Across different property type, there is a consistent anti-correlation trend between today's average selling price and tomorrow's average selling price. The autocorrelation however decays quickly after first day. The result suggests that it can be useful to predict house price using only historical price trend. There is one last thing left to check: even if we can predict the daily average price perfectly, how useful will that number be in predict the price of a particular house? We can answer this question by looking at the intra day price variance.

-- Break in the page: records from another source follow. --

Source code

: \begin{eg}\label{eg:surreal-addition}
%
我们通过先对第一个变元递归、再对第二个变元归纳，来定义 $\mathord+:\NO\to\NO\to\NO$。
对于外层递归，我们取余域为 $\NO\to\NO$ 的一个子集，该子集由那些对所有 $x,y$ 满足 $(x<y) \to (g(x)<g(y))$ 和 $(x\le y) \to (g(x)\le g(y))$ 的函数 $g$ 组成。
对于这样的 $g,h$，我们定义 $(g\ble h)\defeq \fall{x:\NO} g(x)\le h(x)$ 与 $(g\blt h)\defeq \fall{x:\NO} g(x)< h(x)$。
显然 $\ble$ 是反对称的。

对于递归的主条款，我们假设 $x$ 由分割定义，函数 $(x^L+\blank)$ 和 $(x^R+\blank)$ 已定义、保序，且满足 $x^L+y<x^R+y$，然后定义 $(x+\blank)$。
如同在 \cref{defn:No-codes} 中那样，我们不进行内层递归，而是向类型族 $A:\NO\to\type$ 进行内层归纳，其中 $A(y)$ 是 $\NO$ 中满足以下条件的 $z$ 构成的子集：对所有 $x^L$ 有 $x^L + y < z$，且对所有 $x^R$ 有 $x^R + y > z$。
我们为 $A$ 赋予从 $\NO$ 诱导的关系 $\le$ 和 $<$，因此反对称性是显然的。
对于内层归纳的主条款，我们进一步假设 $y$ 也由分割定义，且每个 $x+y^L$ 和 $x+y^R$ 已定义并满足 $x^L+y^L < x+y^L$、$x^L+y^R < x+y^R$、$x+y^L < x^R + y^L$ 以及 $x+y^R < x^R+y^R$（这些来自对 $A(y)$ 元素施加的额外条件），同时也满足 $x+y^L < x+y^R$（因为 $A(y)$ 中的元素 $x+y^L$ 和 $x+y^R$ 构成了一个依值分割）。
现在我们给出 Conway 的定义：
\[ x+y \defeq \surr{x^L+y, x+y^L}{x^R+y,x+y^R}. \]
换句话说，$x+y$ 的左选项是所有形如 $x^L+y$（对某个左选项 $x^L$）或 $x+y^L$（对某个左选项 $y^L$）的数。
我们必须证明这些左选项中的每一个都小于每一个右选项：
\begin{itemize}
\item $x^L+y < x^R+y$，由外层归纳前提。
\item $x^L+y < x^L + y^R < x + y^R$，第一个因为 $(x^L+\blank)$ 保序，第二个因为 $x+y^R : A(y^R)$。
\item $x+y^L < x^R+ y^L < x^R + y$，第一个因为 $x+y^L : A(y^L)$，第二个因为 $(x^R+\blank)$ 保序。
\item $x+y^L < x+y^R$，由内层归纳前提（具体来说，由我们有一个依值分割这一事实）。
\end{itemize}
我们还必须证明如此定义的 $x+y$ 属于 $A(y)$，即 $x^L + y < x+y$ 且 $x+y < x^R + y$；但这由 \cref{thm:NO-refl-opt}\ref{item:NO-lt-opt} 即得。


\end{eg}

# How useful is the trend in predicting the home price?


If we can perfectly predict the daily average price, how good can we predict the selling price of a particular house?

In [266]:
from sklearn.metrics import r2_score, mean_squared_error

def predict_daily_price(df_est_price,df_property):

    dict_date_price = {df_est_price.index[i]:
                  price for i,price in enumerate((df_est_price))}

    df_est_price = df_property['SOLD DATE'].apply(
        lambda x: dict_date_price[x] if x in dict_date_price else None)
    df_est_price.name = 'EST $/SQUARE FEET'

    df_joint = df_property[['PRICE','SQUARE FEET']].join(df_est_price,how='inner')
    df_joint['EST PRICE'] = df_joint['SQUARE FEET']*df_joint['EST $/SQUARE FEET']

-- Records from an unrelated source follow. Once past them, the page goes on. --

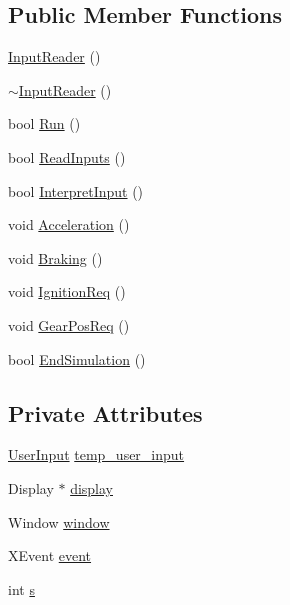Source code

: \subsection*{Public Member Functions}
\begin{DoxyCompactItemize}
\item 
\hyperlink{classInputReader_ae7d7eaec9edd0b8a5e6c5870f23070c3}{Input\+Reader} ()
\item 
\hyperlink{classInputReader_a38875ce3bae818dd0836da36fb7ea891}{$\sim$\+Input\+Reader} ()
\item 
bool \hyperlink{classInputReader_a258e1e58806e172a4339bb2aec9a85f0}{Run} ()
\item 
bool \hyperlink{classInputReader_a541f5d60fa0d9ee786d82f1541485a4a}{Read\+Inputs} ()
\item 
bool \hyperlink{classInputReader_a83a83d74ccb7cd6a29da3b558babaf1c}{Interpret\+Input} ()
\item 
void \hyperlink{classInputReader_a0740495343639fcf0759a1b8fe0fe2e0}{Acceleration} ()
\item 
void \hyperlink{classInputReader_ad35d36c2bac3f4b6bae2d2ad501873cb}{Braking} ()
\item 
void \hyperlink{classInputReader_a0a4c53621f5b7c8e3373341c1f383001}{Ignition\+Req} ()
\item 
void \hyperlink{classInputReader_aec41f6307eb1f4ca8308d4f002ce1cf0}{Gear\+Pos\+Req} ()
\item 
bool \hyperlink{classInputReader_af314d9877257c41a41d937e3ca00c679}{End\+Simulation} ()
\end{DoxyCompactItemize}
\subsection*{Private Attributes}
\begin{DoxyCompactItemize}
\item 
\hyperlink{user__input_8h_a4be483183ef50f2de9cefcb22df23699}{User\+Input} \hyperlink{classInputReader_ad19bb2b46ab677724d4fe3352cab13d6}{temp\+\_\+user\+\_\+input}
\item 
Display $\ast$ \hyperlink{classInputReader_ac8b258254da835100455ef83dd3921df}{display}
\item 
Window \hyperlink{classInputReader_aa27cb19e6c3d1fa1d968b798b5aaa6c5}{window}
\item 
X\+Event \hyperlink{classInputReader_a737042e6b612b74a6444d611297af66f}{event}
\item 
int \hyperlink{classInputReader_af8a0467bf9ab4a7e054eb46b77adf96a}{s}
\end{DoxyCompactItemize}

    df_joint = df_joint.dropna()

    return df_joint['EST PRICE'].values, df_joint['PRICE'].values
    
print('townhouse: ')
est_price,true_price = predict_daily_price(df_townhouse_price_per_sqft['$/SQUARE FEET'],df_townhouse)
                                                                              
print('r2 score: ',r2_score(true_price,est_price))
print('MSE: ',mean_squared_error(true_price,est_price))
print('MAE: ',np.mean(np.abs(true_price-est_price)/true_price))
print('')

print('single family residential: ')
est_price,true_price = predict_daily_price(df_sfr_price_per_sqft['$/SQUARE FEET'],df_sfr)
                                                                              
print('r2 score: ',r2_score(true_price,est_price))
print('MSE: ',mean_squared_error(true_price,est_price))
print('MAE: ',np.mean(np.abs(true_price-est_price)/true_price))
print('')

print('condo: ')
est_price,true_price = predict_daily_price(df_condo_price_per_sqft['$/SQUARE FEET'],df_condo)
                                                                              
print('r2 score: ',r2_score(true_price,est_price))
print('MSE: ',mean_squared_error(true_price,est_price))
print('MAE: ',np.mean(np.abs(true_price-est_price)/true_price))
print('')

townhouse: 
r2 score:  0.3332520609348397
MSE:  48556978507.181694
MAE:  0.20251810937321854

single family residential: 
r2 score:  0.5221719137233463
MSE:  25502194162.276405
MAE:  0.1782865651987325

condo: 
r2 score:  -0.04214550021880248
MSE:  56153149839.132416
MAE:  0.32652722395137274



Comparing the performance to the most naive method, i.e. today's average selling price = next day's average selling price  

In [267]:
print('townhouse: ')
est_price,true_price = predict_daily_price(df_townhouse_price_per_sqft['$/SQUARE FEET'].shift(1),df_townhouse)
                                                                              
print('r2 score: ',r2_score(true_price,est_price))
print('MSE: ',mean_squared_error(true_price,est_price))
print('MAE: ',np.mean(np.abs(true_price-est_price)/true_price))
print('')

print('single family residential: ')
est_price,true_price = predict_daily_price(df_sfr_price_per_sqft['$/SQUARE FEET'].shift(1),df_sfr)
                                                                              
print('r2 score: ',r2_score(true_price,est_price))
print('MSE: ',mean_squared_error(true_price,est_price))
print('MAE: ',np.mean(np.abs(true_price-est_price)/true_price))
print('')

print('condo: ')
est_price,true_price = predict_daily_price(df_condo_price_per_sqft['$/SQUARE FEET'].shift(1),df_condo)
                                                                              
print('r2 score: ',r2_score(true_price,est_price))
print('MSE: ',mean_squared_error(true_price,est_price))
print('MAE: ',np.mean(np.abs(true_price-est_price)/true_price))
print('')


townhouse: 
r2 score:  -2.7763681831298634
MSE:  274833508372.19464
MAE:  0.6205937429934719

single family residential: 
r2 score:  -0.31666780885479917
MSE:  70390160557.24944
MAE:  0.3204931693821363

condo: 
r2 score:  -0.46796765172586663
MSE:  79068395315.72754
MAE:  0.3941800353038668



There is a potential lift (66% for townhouse, 47% for single family residential and 18%) if we can make perfect prediction about the daily average selling price compared to the naive method.